On Friday, January 25, 2013, a jury heard arguments in the first of approximately 10,000 lawsuits filed against Johnson and Johnson’s subsidiary, DePuy Orthopedics Inc. This first trial, involving only one plaintiff, commenced after a global settlement offer of $200,000 per plaintiff was rejected, a deal which could have cost the Defendant in excess of $2 billion.
In his opening statement, Michael Kelly, Counsel for Plaintiff, indicated that Defendant knew that its ASR hip implant unit had design defects, but hid such defects from the surgeons who implanted the device. Among such defects was the design of the ASR cup, in which the metal ball of the hip replacement was meant to rotate. Because the cup was shallower than other cups, the joint was prone to failure and led to release of toxic debris – cobalt and chromium ions - into the bloodstream.
Kelly, in his opening argument, showed the jury a horrific post-hip surgery image of Plaintiff’s hip socket containing black material linked to the ASR implant unit. According to the deposition testimony of Plaintiff’s doctor, if the material had not been removed, Plaintiff would have died due to the cobalt and chromium building up in his bloodstream.

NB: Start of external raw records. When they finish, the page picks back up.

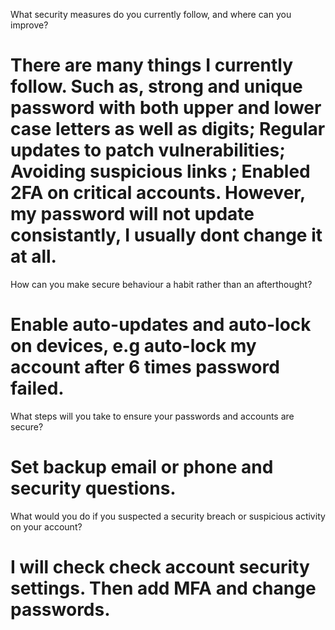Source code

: What security measures do you currently follow, and where can you improve?
# There are many things I currently follow. Such as, strong and unique password with both upper and lower case letters as well as digits; Regular updates to patch vulnerabilities; Avoiding suspicious links ; Enabled 2FA on critical accounts. However, my password will not update consistantly, I usually dont change it at all.

How can you make secure behaviour a habit rather than an afterthought?
# Enable auto-updates and auto-lock on devices, e.g auto-lock my account after 6 times password failed.

What steps will you take to ensure your passwords and accounts are secure?
# Set backup email or phone and security questions.

What would you do if you suspected a security breach or suspicious activity on your account?
# I will check check account security settings. Then add MFA and change passwords.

One of the first witnesses called in the case, a former DePuy Product Manager, admitted that DePuy never told surgeons that the failure rate of the ASR implants requiring revision surgeries was eight times that of other metal-on-metal devices manufactured by competitors, such as Pinnacle. He said that Defendant elected not to redesign the ASR cup because of financial and business reasons.
In response, Counsel for Defendant focused the opening arguments on establishing Plaintiff’s current condition was caused by other factors unrelated to the ASR hip implant unit. Counsel for Defendant attributed Plaintiff’s current health issues to a life-long smoking habit, exposure to Agent Orange during the Vietnam War and Plaintiff’s kidney cancer hindering his body’s ability to filter chromium and cobalt. Further, Defense Counsel alleged that because the removal of the implant did not remediate Plaintiff’s health problems supposedly caused by the metal hip, then the injury was not caused by the implant.
Although a global settlement is likely, the parties will try several bellwether cases first in order to put a firm value on individual cases.
Kransky v. DePuy, Docket No. BC456086, Cal. Sup. Ct., Los Angeles.